■ **EXTRACTED RECORDS**
========================================
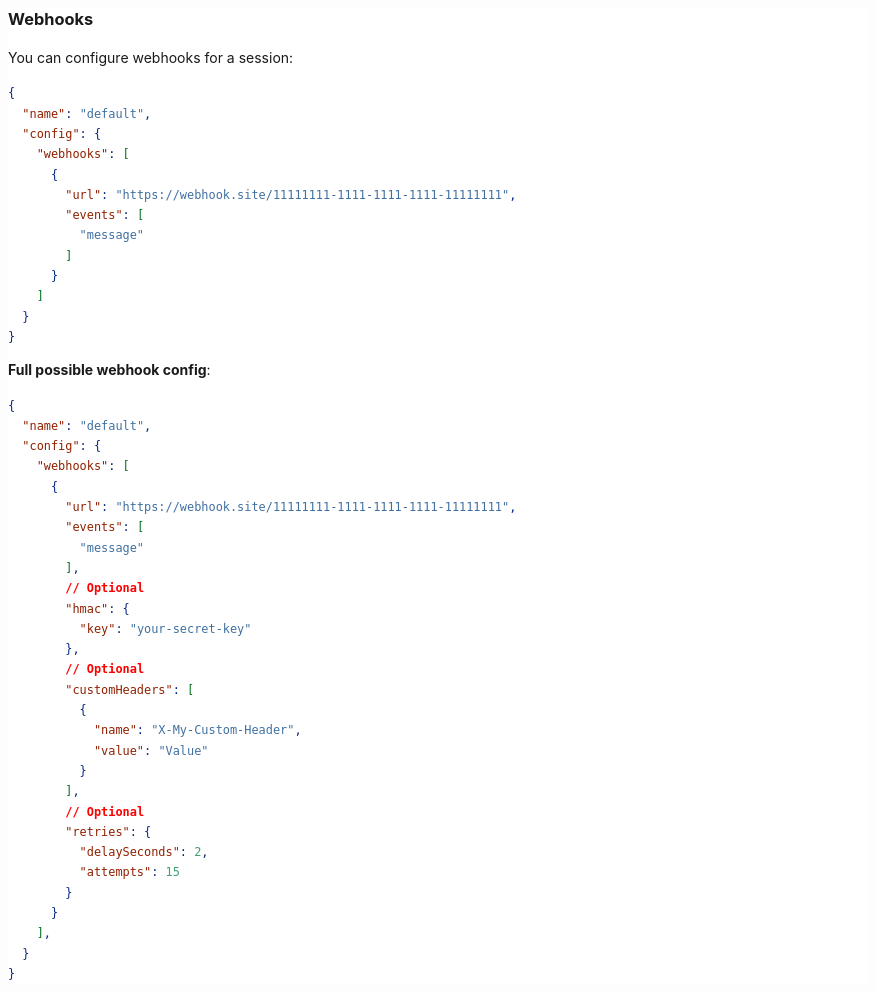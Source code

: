 
### Webhooks

You can configure webhooks for a session:

```json
{
  "name": "default",
  "config": {
    "webhooks": [
      {
        "url": "https://webhook.site/11111111-1111-1111-1111-11111111",
        "events": [
          "message"
        ]
      }
    ]
  }
}
```

**Full possible webhook config**:
```json
{
  "name": "default",
  "config": {
    "webhooks": [
      {
        "url": "https://webhook.site/11111111-1111-1111-1111-11111111",
        "events": [
          "message"
        ],
        // Optional
        "hmac": {
          "key": "your-secret-key"
        },
        // Optional
        "customHeaders": [
          {
            "name": "X-My-Custom-Header",
            "value": "Value"
          }
        ],
        // Optional
        "retries": {
          "delaySeconds": 2,
          "attempts": 15
        }
      }
    ],
  }
}

```
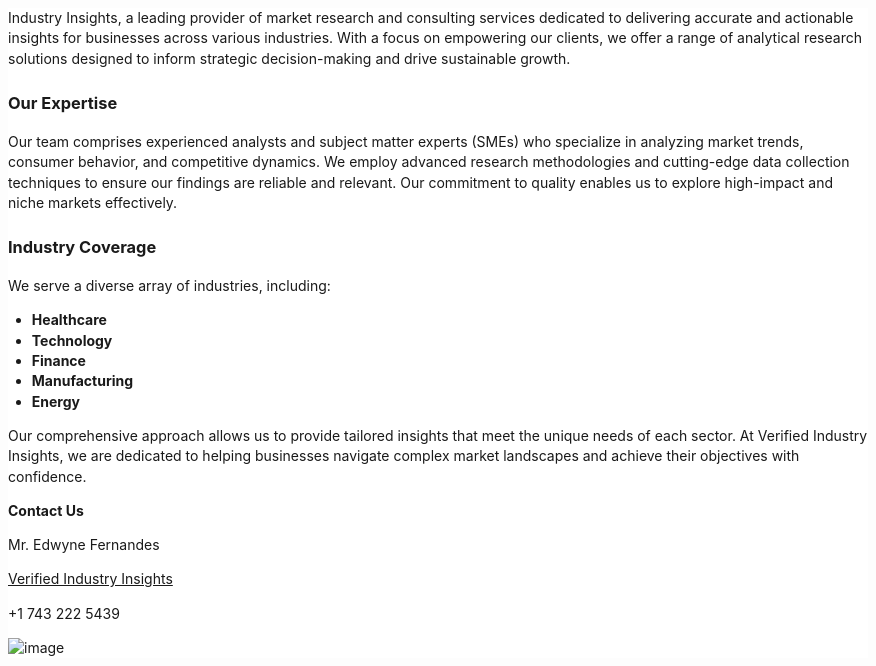 Industry Insights, a leading provider of market research and consulting services dedicated to delivering accurate and actionable insights for businesses across various industries. With a focus on empowering our clients, we offer a range of analytical research solutions designed to inform strategic decision-making and drive sustainable growth.</p><h3>Our Expertise</h3><p>Our team comprises experienced analysts and subject matter experts (SMEs) who specialize in analyzing market trends, consumer behavior, and competitive dynamics. We employ advanced research methodologies and cutting-edge data collection techniques to ensure our findings are reliable and relevant. Our commitment to quality enables us to explore high-impact and niche markets effectively.</p><h3>Industry Coverage</h3><p>We serve a diverse array of industries, including:</p><ul><li><strong>Healthcare</strong></li><li><strong>Technology</strong></li><li><strong>Finance</strong></li><li><strong>Manufacturing</strong></li><li><strong>Energy</strong></li></ul><p>Our comprehensive approach allows us to provide tailored insights that meet the unique needs of each sector. At Verified Industry Insights, we are dedicated to helping businesses navigate complex market landscapes and achieve their objectives with confidence.</p><p><strong>Contact Us</strong></p><p>Mr. Edwyne Fernandes</p><p><a href="https://www.verifiedindustryinsights.com/">Verified Industry Insights</a></p><p>+1 743 222 5439</p>
![image](https://github.com/user-attachments/assets/cc9b2119-41db-4dbc-869d-0cb289979e42)
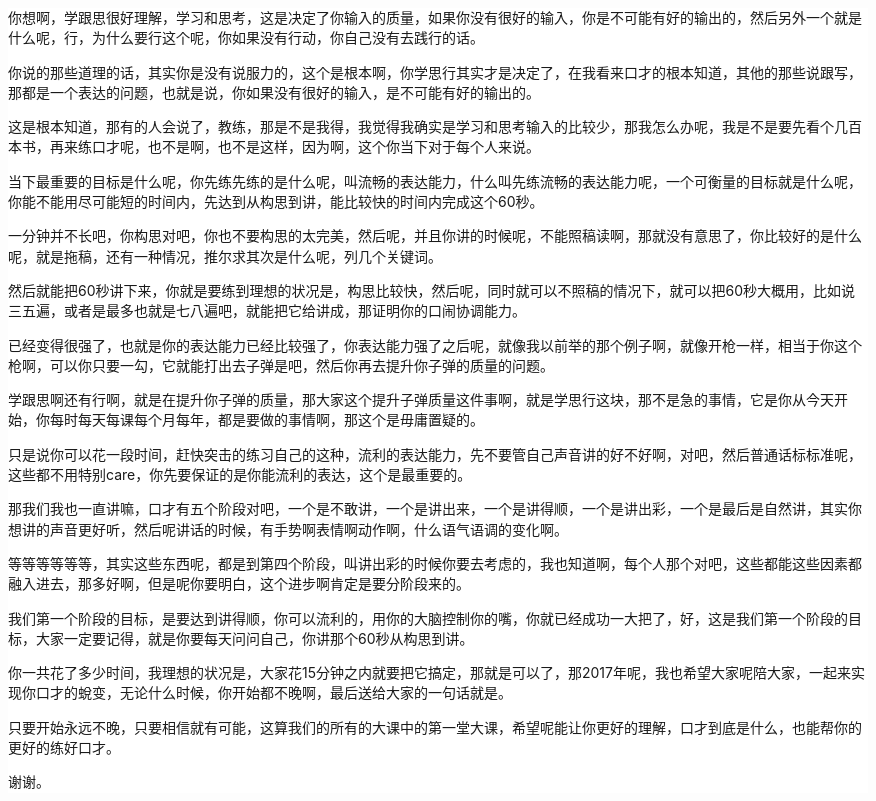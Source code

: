你想啊，学跟思很好理解，学习和思考，这是决定了你输入的质量，如果你没有很好的输入，你是不可能有好的输出的，然后另外一个就是什么呢，行，为什么要行这个呢，你如果没有行动，你自己没有去践行的话。

你说的那些道理的话，其实你是没有说服力的，这个是根本啊，你学思行其实才是决定了，在我看来口才的根本知道，其他的那些说跟写，那都是一个表达的问题，也就是说，你如果没有很好的输入，是不可能有好的输出的。

这是根本知道，那有的人会说了，教练，那是不是我得，我觉得我确实是学习和思考输入的比较少，那我怎么办呢，我是不是要先看个几百本书，再来练口才呢，也不是啊，也不是这样，因为啊，这个你当下对于每个人来说。

当下最重要的目标是什么呢，你先练先练的是什么呢，叫流畅的表达能力，什么叫先练流畅的表达能力呢，一个可衡量的目标就是什么呢，你能不能用尽可能短的时间内，先达到从构思到讲，能比较快的时间内完成这个60秒。

一分钟并不长吧，你构思对吧，你也不要构思的太完美，然后呢，并且你讲的时候呢，不能照稿读啊，那就没有意思了，你比较好的是什么呢，就是拖稿，还有一种情况，推尔求其次是什么呢，列几个关键词。

然后就能把60秒讲下来，你就是要练到理想的状况是，构思比较快，然后呢，同时就可以不照稿的情况下，就可以把60秒大概用，比如说三五遍，或者是最多也就是七八遍吧，就能把它给讲成，那证明你的口闹协调能力。

已经变得很强了，也就是你的表达能力已经比较强了，你表达能力强了之后呢，就像我以前举的那个例子啊，就像开枪一样，相当于你这个枪啊，可以你只要一勾，它就能打出去子弹是吧，然后你再去提升你子弹的质量的问题。

学跟思啊还有行啊，就是在提升你子弹的质量，那大家这个提升子弹质量这件事啊，就是学思行这块，那不是急的事情，它是你从今天开始，你每时每天每课每个月每年，都是要做的事情啊，那这个是毋庸置疑的。

只是说你可以花一段时间，赶快突击的练习自己的这种，流利的表达能力，先不要管自己声音讲的好不好啊，对吧，然后普通话标标准呢，这些都不用特别care，你先要保证的是你能流利的表达，这个是最重要的。

那我们我也一直讲嘛，口才有五个阶段对吧，一个是不敢讲，一个是讲出来，一个是讲得顺，一个是讲出彩，一个是最后是自然讲，其实你想讲的声音更好听，然后呢讲话的时候，有手势啊表情啊动作啊，什么语气语调的变化啊。

等等等等等等，其实这些东西呢，都是到第四个阶段，叫讲出彩的时候你要去考虑的，我也知道啊，每个人那个对吧，这些都能这些因素都融入进去，那多好啊，但是呢你要明白，这个进步啊肯定是要分阶段来的。

我们第一个阶段的目标，是要达到讲得顺，你可以流利的，用你的大脑控制你的嘴，你就已经成功一大把了，好，这是我们第一个阶段的目标，大家一定要记得，就是你要每天问问自己，你讲那个60秒从构思到讲。

你一共花了多少时间，我理想的状况是，大家花15分钟之内就要把它搞定，那就是可以了，那2017年呢，我也希望大家呢陪大家，一起来实现你口才的蛻变，无论什么时候，你开始都不晚啊，最后送给大家的一句话就是。

只要开始永远不晚，只要相信就有可能，这算我们的所有的大课中的第一堂大课，希望呢能让你更好的理解，口才到底是什么，也能帮你的更好的练好口才。

谢谢。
========================================
■ **WORK ORDER**
What you return should be the entries from above, unchanged and without their images.

■ **EXERCISE ANSWER**
Source code

: 
### Webhooks

You can configure webhooks for a session:

```json
{
  "name": "default",
  "config": {
    "webhooks": [
      {
        "url": "https://webhook.site/11111111-1111-1111-1111-11111111",
        "events": [
          "message"
        ]
      }
    ]
  }
}
```

**Full possible webhook config**:
```json
{
  "name": "default",
  "config": {
    "webhooks": [
      {
        "url": "https://webhook.site/11111111-1111-1111-1111-11111111",
        "events": [
          "message"
        ],
        // Optional
        "hmac": {
          "key": "your-secret-key"
        },
        // Optional
        "customHeaders": [
          {
            "name": "X-My-Custom-Header",
            "value": "Value"
          }
        ],
        // Optional
        "retries": {
          "delaySeconds": 2,
          "attempts": 15
        }
      }
    ],
  }
}

```
 Industry Insights, a leading provider of market research and consulting services dedicated to delivering accurate and actionable insights for businesses across various industries. With a focus on empowering our clients, we offer a range of analytical research solutions designed to inform strategic decision-making and drive sustainable growth.</p><h3>Our Expertise</h3><p>Our team comprises experienced analysts and subject matter experts (SMEs) who specialize in analyzing market trends, consumer behavior, and competitive dynamics. We employ advanced research methodologies and cutting-edge data collection techniques to ensure our findings are reliable and relevant. Our commitment to quality enables us to explore high-impact and niche markets effectively.</p><h3>Industry Coverage</h3><p>We serve a diverse array of industries, including:</p><ul><li><strong>Healthcare</strong></li><li><strong>Technology</strong></li><li><strong>Finance</strong></li><li><strong>Manufacturing</strong></li><li><strong>Energy</strong></li></ul><p>Our comprehensive approach allows us to provide tailored insights that meet the unique needs of each sector. At Verified Industry Insights, we are dedicated to helping businesses navigate complex market landscapes and achieve their objectives with confidence.</p><p><strong>Contact Us</strong></p><p>Mr. Edwyne Fernandes</p><p><a href="https://www.verifiedindustryinsights.com/">Verified Industry Insights</a></p><p>+1 743 222 5439</p>
![image](https://github.com/user-attachments/assets/cc9b2119-41db-4dbc-869d-0cb289979e42)
Source code

:你想啊，学跟思很好理解，学习和思考，这是决定了你输入的质量，如果你没有很好的输入，你是不可能有好的输出的，然后另外一个就是什么呢，行，为什么要行这个呢，你如果没有行动，你自己没有去践行的话。

你说的那些道理的话，其实你是没有说服力的，这个是根本啊，你学思行其实才是决定了，在我看来口才的根本知道，其他的那些说跟写，那都是一个表达的问题，也就是说，你如果没有很好的输入，是不可能有好的输出的。

这是根本知道，那有的人会说了，教练，那是不是我得，我觉得我确实是学习和思考输入的比较少，那我怎么办呢，我是不是要先看个几百本书，再来练口才呢，也不是啊，也不是这样，因为啊，这个你当下对于每个人来说。

当下最重要的目标是什么呢，你先练先练的是什么呢，叫流畅的表达能力，什么叫先练流畅的表达能力呢，一个可衡量的目标就是什么呢，你能不能用尽可能短的时间内，先达到从构思到讲，能比较快的时间内完成这个60秒。

一分钟并不长吧，你构思对吧，你也不要构思的太完美，然后呢，并且你讲的时候呢，不能照稿读啊，那就没有意思了，你比较好的是什么呢，就是拖稿，还有一种情况，推尔求其次是什么呢，列几个关键词。

然后就能把60秒讲下来，你就是要练到理想的状况是，构思比较快，然后呢，同时就可以不照稿的情况下，就可以把60秒大概用，比如说三五遍，或者是最多也就是七八遍吧，就能把它给讲成，那证明你的口闹协调能力。

已经变得很强了，也就是你的表达能力已经比较强了，你表达能力强了之后呢，就像我以前举的那个例子啊，就像开枪一样，相当于你这个枪啊，可以你只要一勾，它就能打出去子弹是吧，然后你再去提升你子弹的质量的问题。

学跟思啊还有行啊，就是在提升你子弹的质量，那大家这个提升子弹质量这件事啊，就是学思行这块，那不是急的事情，它是你从今天开始，你每时每天每课每个月每年，都是要做的事情啊，那这个是毋庸置疑的。

只是说你可以花一段时间，赶快突击的练习自己的这种，流利的表达能力，先不要管自己声音讲的好不好啊，对吧，然后普通话标标准呢，这些都不用特别care，你先要保证的是你能流利的表达，这个是最重要的。

那我们我也一直讲嘛，口才有五个阶段对吧，一个是不敢讲，一个是讲出来，一个是讲得顺，一个是讲出彩，一个是最后是自然讲，其实你想讲的声音更好听，然后呢讲话的时候，有手势啊表情啊动作啊，什么语气语调的变化啊。

等等等等等等，其实这些东西呢，都是到第四个阶段，叫讲出彩的时候你要去考虑的，我也知道啊，每个人那个对吧，这些都能这些因素都融入进去，那多好啊，但是呢你要明白，这个进步啊肯定是要分阶段来的。

我们第一个阶段的目标，是要达到讲得顺，你可以流利的，用你的大脑控制你的嘴，你就已经成功一大把了，好，这是我们第一个阶段的目标，大家一定要记得，就是你要每天问问自己，你讲那个60秒从构思到讲。

你一共花了多少时间，我理想的状况是，大家花15分钟之内就要把它搞定，那就是可以了，那2017年呢，我也希望大家呢陪大家，一起来实现你口才的蛻变，无论什么时候，你开始都不晚啊，最后送给大家的一句话就是。

只要开始永远不晚，只要相信就有可能，这算我们的所有的大课中的第一堂大课，希望呢能让你更好的理解，口才到底是什么，也能帮你的更好的练好口才。

谢谢。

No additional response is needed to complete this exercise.